Heimrich hadn’t known; he’d begun to assume.
“Linwood, she calls it,” Roger said. “Siamese mostly, according to Dr. Barton. He treats them when they need it. They are all fancy cats, Dr. Barton told me. I don’t know much about the cat fancy, Inspector. What they call it. ‘The fancy.’”
“More than I do,” Heimrich told him. “About six thirty Dr. Barton came out and told you Mrs. Cummins’s cat was ready for her to take home. He seemed to be all right then. Had you seen him earlier today?”
Roger King had not. He had himself come on duty at six, a few minutes earlier than usual. Usually, Miss Arnold stopped by his door and told him she was going up to the house. That he was in charge. Tonight she had not.
“Waiting for the doctor to finish operating, I suppose,” Heimrich said. “So she could tell him Mrs. Heimrich and I were bringing Colonel over.”
Roger didn’t say, “Huh?” He merely looked it.
“Colonel’s the dog,” Heimrich told him. “You can go back to your reading, son.”
“Studying, really,” the boy said. “Marine biology, sir. What I’m going in for, I think.”
He carried his book into his room. Heimrich walked the length of the hallway and looked out the door. The Bartons’ white house was about a hundred yards away. A big ash tree partly shaded it. There was no activity apparent in the house and no lights were on in it. Of course, dusk was only starting. Heimrich looked at his watch. Eight thirty. Make it eight thirty-two. Go up to the house and see how Mrs. Barton, newly widowed, was coming along? Not yet. Eventually, of course, if things developed so. Probably they wouldn’t; probably Adrian Barton had been the victim of cardiac arrest and only that; probably Heimrich had been precipitate in his call to the barracks. On the other hand, the lab squad from Troop K was not being precipitate at all. Neither was the police doctor, nor the others who attend homicides. Well, probably there was no homicide to attend. Probably he ought to collect his wife, and their dog, and go home.
Probably analysis of what remained in the hypodermic syringe carefully tissue-wrapped in his pocket would turn out to be what was left of insulin, 40 U.
He closed the outside door, the back way out of the hospital and went back through the wards.

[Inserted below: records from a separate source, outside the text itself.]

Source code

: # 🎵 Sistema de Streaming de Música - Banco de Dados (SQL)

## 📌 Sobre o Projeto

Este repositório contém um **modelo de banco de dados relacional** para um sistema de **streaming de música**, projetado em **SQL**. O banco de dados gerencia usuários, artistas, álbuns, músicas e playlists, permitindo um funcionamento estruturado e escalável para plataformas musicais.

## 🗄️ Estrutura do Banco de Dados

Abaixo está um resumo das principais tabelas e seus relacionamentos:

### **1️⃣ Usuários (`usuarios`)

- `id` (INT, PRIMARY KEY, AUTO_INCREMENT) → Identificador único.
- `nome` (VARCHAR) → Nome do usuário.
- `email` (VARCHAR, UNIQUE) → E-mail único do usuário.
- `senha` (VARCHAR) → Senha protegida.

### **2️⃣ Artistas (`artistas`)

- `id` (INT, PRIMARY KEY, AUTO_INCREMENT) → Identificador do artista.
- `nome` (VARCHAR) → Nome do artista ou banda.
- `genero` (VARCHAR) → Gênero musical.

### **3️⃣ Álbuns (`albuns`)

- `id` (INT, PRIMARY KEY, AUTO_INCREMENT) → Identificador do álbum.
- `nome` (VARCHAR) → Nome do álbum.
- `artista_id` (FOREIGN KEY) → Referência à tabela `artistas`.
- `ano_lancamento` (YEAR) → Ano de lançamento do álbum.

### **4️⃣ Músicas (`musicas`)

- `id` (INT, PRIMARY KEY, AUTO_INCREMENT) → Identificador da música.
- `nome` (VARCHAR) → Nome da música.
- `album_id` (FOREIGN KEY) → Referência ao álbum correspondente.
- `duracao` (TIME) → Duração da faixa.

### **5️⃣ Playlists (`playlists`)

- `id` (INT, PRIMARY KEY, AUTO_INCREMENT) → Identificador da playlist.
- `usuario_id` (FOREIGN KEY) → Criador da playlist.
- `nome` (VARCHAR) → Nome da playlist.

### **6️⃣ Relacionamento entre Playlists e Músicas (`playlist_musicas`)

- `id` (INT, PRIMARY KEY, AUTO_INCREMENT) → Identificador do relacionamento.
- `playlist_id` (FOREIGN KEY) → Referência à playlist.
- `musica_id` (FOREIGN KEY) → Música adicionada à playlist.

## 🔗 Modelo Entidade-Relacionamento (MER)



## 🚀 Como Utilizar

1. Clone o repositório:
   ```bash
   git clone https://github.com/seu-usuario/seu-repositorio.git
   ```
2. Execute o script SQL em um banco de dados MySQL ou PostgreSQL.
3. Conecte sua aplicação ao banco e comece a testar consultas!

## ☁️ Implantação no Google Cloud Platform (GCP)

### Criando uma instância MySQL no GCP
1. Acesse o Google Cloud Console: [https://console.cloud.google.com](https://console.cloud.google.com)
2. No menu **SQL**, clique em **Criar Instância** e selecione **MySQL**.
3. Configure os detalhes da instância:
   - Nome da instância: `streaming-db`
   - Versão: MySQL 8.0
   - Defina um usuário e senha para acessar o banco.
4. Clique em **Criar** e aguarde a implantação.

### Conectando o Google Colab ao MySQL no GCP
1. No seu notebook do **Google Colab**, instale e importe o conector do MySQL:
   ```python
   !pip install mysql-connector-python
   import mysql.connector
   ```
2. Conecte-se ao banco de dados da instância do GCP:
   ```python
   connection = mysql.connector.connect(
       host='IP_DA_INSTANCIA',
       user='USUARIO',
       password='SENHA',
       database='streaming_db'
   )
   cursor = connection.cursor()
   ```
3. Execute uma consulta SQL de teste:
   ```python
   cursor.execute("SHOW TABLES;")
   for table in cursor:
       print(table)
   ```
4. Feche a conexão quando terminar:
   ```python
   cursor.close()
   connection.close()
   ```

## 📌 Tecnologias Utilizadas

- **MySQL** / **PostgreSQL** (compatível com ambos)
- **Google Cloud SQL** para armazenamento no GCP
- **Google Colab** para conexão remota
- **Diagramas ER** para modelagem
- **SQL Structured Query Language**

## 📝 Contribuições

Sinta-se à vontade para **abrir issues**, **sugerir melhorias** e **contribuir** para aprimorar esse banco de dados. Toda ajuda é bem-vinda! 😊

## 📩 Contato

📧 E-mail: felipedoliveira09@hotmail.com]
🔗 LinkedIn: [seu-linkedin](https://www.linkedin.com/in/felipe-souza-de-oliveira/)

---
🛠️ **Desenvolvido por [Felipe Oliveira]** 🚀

The glass oxygen compartment was empty now; one of the caged cats was washing himself. No, herself. The black tom woke up long enough to hiss at Heimrich, but his heart didn’t seem to be in it. The formerly alert seal-point Siamese lay with its creamy back to Heimrich and did not stir. In the canine ward, the dogs barked at him.
In the waiting room, Colonel was sitting up. He turned his head and looked at Heimrich. His eyes seemed even sadder than usual, and Heimrich thought there was a question in them. What are we doing in this place, which smells of hospital and of other animals? That probably was the question. Heimrich did not try to answer.
Susan, on the drab green sofa, was reading a small magazine. She put it down. “He seems to be much better,” Susan said. “Perhaps it was a false alarm. Maybe we could take him home.”
Heimrich shook his head.
“I called the barracks,” he said. “I’ll have to wait until the boys show up. Does he seem to be mobile?”
“Enough to sit up, anyway,” Susan said. “About getting in the car, I don’t know. You mean, if he can, I should drive him home and—well, get out from underfoot?”
It wasn’t the way he would have put it. Heimrich’s smile told her that.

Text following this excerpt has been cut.